Ils voient Israël comme un État colonial, résultat d’un processus de colonisation qui est toujours en cours en Cisjordanie. Ils voient les Palestinien-nes comme des victimes du colonialisme, luttant désespérément contre un colonisateur beaucoup plus puissant, dans une disproportion de forces plus proche de celle des invasions européennes de l’Amérique du Nord ou de l’Australasie que de celles des autres territoires coloniaux. Et ils voient l’acte du Hamas, par conséquent, comme un cas de plus de ces excès de violence sans discernement dont l’histoire de la lutte anticoloniale est parsemée et qui ne pèsent pas lourd en comparaison du bilan bien plus considérable de la violence coloniale.

L’écart entre l’Ouest et le reste du monde est aggravé par le fait que non seulement les gouvernements occidentaux ont exprimé leur compassion pour les victimes juives du 7 octobre tout en rejetant, voire en condamnant, toute allusion au contexte – le fait que les attaques du Hamas « ne se sont pas produites dans le vide », comme l’a dit le secrétaire général de l’ONU, António Guterres, ce qui lui a valu un appel à démissionner de la part de l’ambassadeur israélien.

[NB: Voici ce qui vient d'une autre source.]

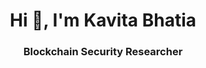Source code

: <h1 align="center"><b>Hi 👋, I'm Kavita Bhatia</b></h1>
<h3 align="center"><b>Blockchain Security Researcher</b></h3>


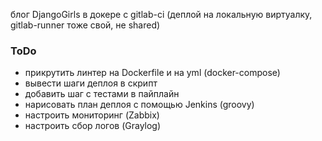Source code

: блог DjangoGirls в докере с gitlab-ci (деплой на локальную виртуалку, gitlab-runner тоже свой, не shared)

### ToDo
* прикрутить линтер на Dockerfile и на yml (docker-compose)
* вывести шаги деплоя в скрипт
* добавить шаг с тестами в пайплайн
* нарисовать план деплоя с помощью Jenkins (groovy)
* настроить мониторинг (Zabbix)
* настроить сбор логов (Graylog)

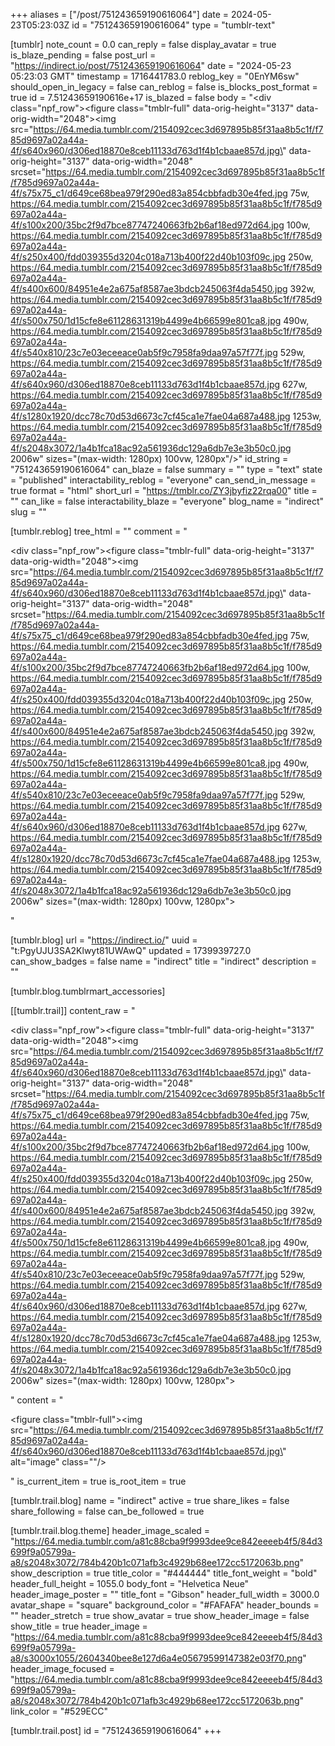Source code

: +++
aliases = ["/post/751243659190616064"]
date = 2024-05-23T05:23:03Z
id = "751243659190616064"
type = "tumblr-text"

[tumblr]
note_count = 0.0
can_reply = false
display_avatar = true
is_blaze_pending = false
post_url = "https://indirect.io/post/751243659190616064"
date = "2024-05-23 05:23:03 GMT"
timestamp = 1716441783.0
reblog_key = "0EnYM6sw"
should_open_in_legacy = false
can_reblog = false
is_blocks_post_format = true
id = 7.51243659190616e+17
is_blazed = false
body = "<div class=\"npf_row\"><figure class=\"tmblr-full\" data-orig-height=\"3137\" data-orig-width=\"2048\"><img src=\"https://64.media.tumblr.com/2154092cec3d697895b85f31aa8b5c1f/f785d9697a02a44a-4f/s640x960/d306ed18870e8ceb11133d763d1f4b1cbaae857d.jpg\" data-orig-height=\"3137\" data-orig-width=\"2048\" srcset=\"https://64.media.tumblr.com/2154092cec3d697895b85f31aa8b5c1f/f785d9697a02a44a-4f/s75x75_c1/d649ce68bea979f290ed83a854cbbfadb30e4fed.jpg 75w, https://64.media.tumblr.com/2154092cec3d697895b85f31aa8b5c1f/f785d9697a02a44a-4f/s100x200/35bc2f9d7bce87747240663fb2b6af18ed972d64.jpg 100w, https://64.media.tumblr.com/2154092cec3d697895b85f31aa8b5c1f/f785d9697a02a44a-4f/s250x400/fdd039355d3204c018a713b400f22d40b103f09c.jpg 250w, https://64.media.tumblr.com/2154092cec3d697895b85f31aa8b5c1f/f785d9697a02a44a-4f/s400x600/84951e4e2a675af8587ae3bdcb245063f4da5450.jpg 392w, https://64.media.tumblr.com/2154092cec3d697895b85f31aa8b5c1f/f785d9697a02a44a-4f/s500x750/1d15cfe8e61128631319b4499e4b66599e801ca8.jpg 490w, https://64.media.tumblr.com/2154092cec3d697895b85f31aa8b5c1f/f785d9697a02a44a-4f/s540x810/23c7e03eceeace0ab5f9c7958fa9daa97a57f77f.jpg 529w, https://64.media.tumblr.com/2154092cec3d697895b85f31aa8b5c1f/f785d9697a02a44a-4f/s640x960/d306ed18870e8ceb11133d763d1f4b1cbaae857d.jpg 627w, https://64.media.tumblr.com/2154092cec3d697895b85f31aa8b5c1f/f785d9697a02a44a-4f/s1280x1920/dcc78c70d53d6673c7cf45ca1e7fae04a687a488.jpg 1253w, https://64.media.tumblr.com/2154092cec3d697895b85f31aa8b5c1f/f785d9697a02a44a-4f/s2048x3072/1a4b1fca18ac92a561936dc129a6db7e3e3b50c0.jpg 2006w\" sizes=\"(max-width: 1280px) 100vw, 1280px\"/></figure></div>"
id_string = "751243659190616064"
can_blaze = false
summary = ""
type = "text"
state = "published"
interactability_reblog = "everyone"
can_send_in_message = true
format = "html"
short_url = "https://tmblr.co/ZY3jbyfiz22rqa00"
title = ""
can_like = false
interactability_blaze = "everyone"
blog_name = "indirect"
slug = ""

[tumblr.reblog]
tree_html = ""
comment = "<p><div class=\"npf_row\"><figure class=\"tmblr-full\" data-orig-height=\"3137\" data-orig-width=\"2048\"><img src=\"https://64.media.tumblr.com/2154092cec3d697895b85f31aa8b5c1f/f785d9697a02a44a-4f/s640x960/d306ed18870e8ceb11133d763d1f4b1cbaae857d.jpg\" data-orig-height=\"3137\" data-orig-width=\"2048\" srcset=\"https://64.media.tumblr.com/2154092cec3d697895b85f31aa8b5c1f/f785d9697a02a44a-4f/s75x75_c1/d649ce68bea979f290ed83a854cbbfadb30e4fed.jpg 75w, https://64.media.tumblr.com/2154092cec3d697895b85f31aa8b5c1f/f785d9697a02a44a-4f/s100x200/35bc2f9d7bce87747240663fb2b6af18ed972d64.jpg 100w, https://64.media.tumblr.com/2154092cec3d697895b85f31aa8b5c1f/f785d9697a02a44a-4f/s250x400/fdd039355d3204c018a713b400f22d40b103f09c.jpg 250w, https://64.media.tumblr.com/2154092cec3d697895b85f31aa8b5c1f/f785d9697a02a44a-4f/s400x600/84951e4e2a675af8587ae3bdcb245063f4da5450.jpg 392w, https://64.media.tumblr.com/2154092cec3d697895b85f31aa8b5c1f/f785d9697a02a44a-4f/s500x750/1d15cfe8e61128631319b4499e4b66599e801ca8.jpg 490w, https://64.media.tumblr.com/2154092cec3d697895b85f31aa8b5c1f/f785d9697a02a44a-4f/s540x810/23c7e03eceeace0ab5f9c7958fa9daa97a57f77f.jpg 529w, https://64.media.tumblr.com/2154092cec3d697895b85f31aa8b5c1f/f785d9697a02a44a-4f/s640x960/d306ed18870e8ceb11133d763d1f4b1cbaae857d.jpg 627w, https://64.media.tumblr.com/2154092cec3d697895b85f31aa8b5c1f/f785d9697a02a44a-4f/s1280x1920/dcc78c70d53d6673c7cf45ca1e7fae04a687a488.jpg 1253w, https://64.media.tumblr.com/2154092cec3d697895b85f31aa8b5c1f/f785d9697a02a44a-4f/s2048x3072/1a4b1fca18ac92a561936dc129a6db7e3e3b50c0.jpg 2006w\" sizes=\"(max-width: 1280px) 100vw, 1280px\"></figure></div></p>"

[tumblr.blog]
url = "https://indirect.io/"
uuid = "t:PgyUJU3SA2Klwyt81UWAwQ"
updated = 1739939727.0
can_show_badges = false
name = "indirect"
title = "indirect"
description = ""

[tumblr.blog.tumblrmart_accessories]

[[tumblr.trail]]
content_raw = "<p><div class=\"npf_row\"><figure class=\"tmblr-full\" data-orig-height=\"3137\" data-orig-width=\"2048\"><img src=\"https://64.media.tumblr.com/2154092cec3d697895b85f31aa8b5c1f/f785d9697a02a44a-4f/s640x960/d306ed18870e8ceb11133d763d1f4b1cbaae857d.jpg\" data-orig-height=\"3137\" data-orig-width=\"2048\" srcset=\"https://64.media.tumblr.com/2154092cec3d697895b85f31aa8b5c1f/f785d9697a02a44a-4f/s75x75_c1/d649ce68bea979f290ed83a854cbbfadb30e4fed.jpg 75w, https://64.media.tumblr.com/2154092cec3d697895b85f31aa8b5c1f/f785d9697a02a44a-4f/s100x200/35bc2f9d7bce87747240663fb2b6af18ed972d64.jpg 100w, https://64.media.tumblr.com/2154092cec3d697895b85f31aa8b5c1f/f785d9697a02a44a-4f/s250x400/fdd039355d3204c018a713b400f22d40b103f09c.jpg 250w, https://64.media.tumblr.com/2154092cec3d697895b85f31aa8b5c1f/f785d9697a02a44a-4f/s400x600/84951e4e2a675af8587ae3bdcb245063f4da5450.jpg 392w, https://64.media.tumblr.com/2154092cec3d697895b85f31aa8b5c1f/f785d9697a02a44a-4f/s500x750/1d15cfe8e61128631319b4499e4b66599e801ca8.jpg 490w, https://64.media.tumblr.com/2154092cec3d697895b85f31aa8b5c1f/f785d9697a02a44a-4f/s540x810/23c7e03eceeace0ab5f9c7958fa9daa97a57f77f.jpg 529w, https://64.media.tumblr.com/2154092cec3d697895b85f31aa8b5c1f/f785d9697a02a44a-4f/s640x960/d306ed18870e8ceb11133d763d1f4b1cbaae857d.jpg 627w, https://64.media.tumblr.com/2154092cec3d697895b85f31aa8b5c1f/f785d9697a02a44a-4f/s1280x1920/dcc78c70d53d6673c7cf45ca1e7fae04a687a488.jpg 1253w, https://64.media.tumblr.com/2154092cec3d697895b85f31aa8b5c1f/f785d9697a02a44a-4f/s2048x3072/1a4b1fca18ac92a561936dc129a6db7e3e3b50c0.jpg 2006w\" sizes=\"(max-width: 1280px) 100vw, 1280px\"></figure></div></p>"
content = "<p><figure class=\"tmblr-full\"><img src=\"https://64.media.tumblr.com/2154092cec3d697895b85f31aa8b5c1f/f785d9697a02a44a-4f/s640x960/d306ed18870e8ceb11133d763d1f4b1cbaae857d.jpg\" alt=\"image\" class=\"\"/></figure></p>"
is_current_item = true
is_root_item = true

[tumblr.trail.blog]
name = "indirect"
active = true
share_likes = false
share_following = false
can_be_followed = true

[tumblr.trail.blog.theme]
header_image_scaled = "https://64.media.tumblr.com/a81c88cba9f9993dee9ce842eeeeb4f5/84d3699f9a05799a-a8/s2048x3072/784b420b1c071afb3c4929b68ee172cc5172063b.png"
show_description = true
title_color = "#444444"
title_font_weight = "bold"
header_full_height = 1055.0
body_font = "Helvetica Neue"
header_image_poster = ""
title_font = "Gibson"
header_full_width = 3000.0
avatar_shape = "square"
background_color = "#FAFAFA"
header_bounds = ""
header_stretch = true
show_avatar = true
show_header_image = false
show_title = true
header_image = "https://64.media.tumblr.com/a81c88cba9f9993dee9ce842eeeeb4f5/84d3699f9a05799a-a8/s3000x1055/2604340bee8e127d6a4e05679599147382e03f70.png"
header_image_focused = "https://64.media.tumblr.com/a81c88cba9f9993dee9ce842eeeeb4f5/84d3699f9a05799a-a8/s2048x3072/784b420b1c071afb3c4929b68ee172cc5172063b.png"
link_color = "#529ECC"

[tumblr.trail.post]
id = "751243659190616064"
+++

Ils ont également semblé cautionner les crimes de guerre commis par le gouvernement israélien, à commencer par le blocus imposé à la population de Gaza, son déplacement forcé et le bombardement de vastes zones d’agglomération civile urbaine. Comme l’a dit Jeffrey Feltman, ancien haut responsable états-unien et onusien : « Quelle meilleure manière de renforcer les perceptions dans ce que l’on appelle le Sud mondial d’un deux poids, deux mesures américain que de comparer la condamnation par Washington de la destruction russe de l’architecture civile ukrainienne avec le silence relatif de Washington sur la destruction par Israël de l’infrastructure civile de Gaza ? »

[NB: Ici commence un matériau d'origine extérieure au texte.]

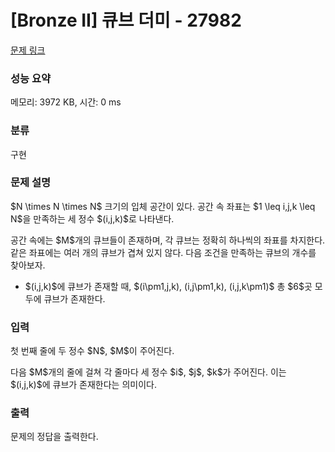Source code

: # [Bronze II] 큐브 더미 - 27982 

[문제 링크](https://www.acmicpc.net/problem/27982) 

### 성능 요약

메모리: 3972 KB, 시간: 0 ms

### 분류

구현

### 문제 설명

<p>$N \times N \times N$ 크기의 입체 공간이 있다. 공간 속 좌표는 $1 \leq i,j,k \leq N$을 만족하는 세 정수 $(i,j,k)$로 나타낸다.</p>

<p>공간 속에는 $M$개의 큐브들이 존재하며, 각 큐브는 정확히 하나씩의 좌표를 차지한다. 같은 좌표에는 여러 개의 큐브가 겹쳐 있지 않다. 다음 조건을 만족하는 큐브의 개수를 찾아보자.</p>

<ul>
	<li>$(i,j,k)$에 큐브가 존재할 때, $(i\pm1,j,k), (i,j\pm1,k), (i,j,k\pm1)$ 총 $6$곳 모두에 큐브가 존재한다.</li>
</ul>

### 입력 

 <p>첫 번째 줄에 두 정수 $N$, $M$이 주어진다.</p>

<p>다음 $M$개의 줄에 걸쳐 각 줄마다 세 정수 $i$, $j$, $k$가 주어진다. 이는 $(i,j,k)$에 큐브가 존재한다는 의미이다.</p>

### 출력 

 <p>문제의 정답을 출력한다.</p>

C’est ainsi que Gaza en est venue à incarner, plus que tout autre conflit de l’histoire moderne, la dichotomie entre le Nord et le Sud de la planète, ainsi qu’un « choc des civilisations » qui s’avère être un choc des barbaries. C’est extrêmement grave, car cela exacerbe les tensions qui se traduisent par le débordement des conflits du Sud vers le Nord – un retour de flamme dont les attentats du 11 septembre restent à ce jour la manifestation la plus spectaculaire.

Et comme tout le monde sait, les attentats du 11 septembre ont déclenché en retour un cycle de guerres menées par les États-Unis dans les pays du Sud, avec des conséquences dévastatrices pour l’Afghanistan, l’Irak et bien au-delà. La seule façon d’empêcher cette spirale sanglante de s’amplifier et de s’intensifier est de respecter et d’appliquer intégralement le droit international et de faire preuve d’une considération qualitativement égale et quantitativement proportionnelle à l’égard de toutes les victimes – qu’elles soient juives, ukrainiennes ou palestiniennes.

*

Gilbert Achcar est professeur à l’École des études orientales et africaines (SOAS) de l’Université de Londres. Il est l’auteur de nombreux ouvrages, parmi lesquels Le Choc des barbaries et Les Arabes et la Shoah. Son dernier ouvrage, La Nouvelle Guerre froide. Les États-Unis, la Russie et la Chine, du Kosovo à l’Ukraine, paraîtra bientôt en français.

Ce texte a été publié en anglais le 29 octobre 2023 par New Politics.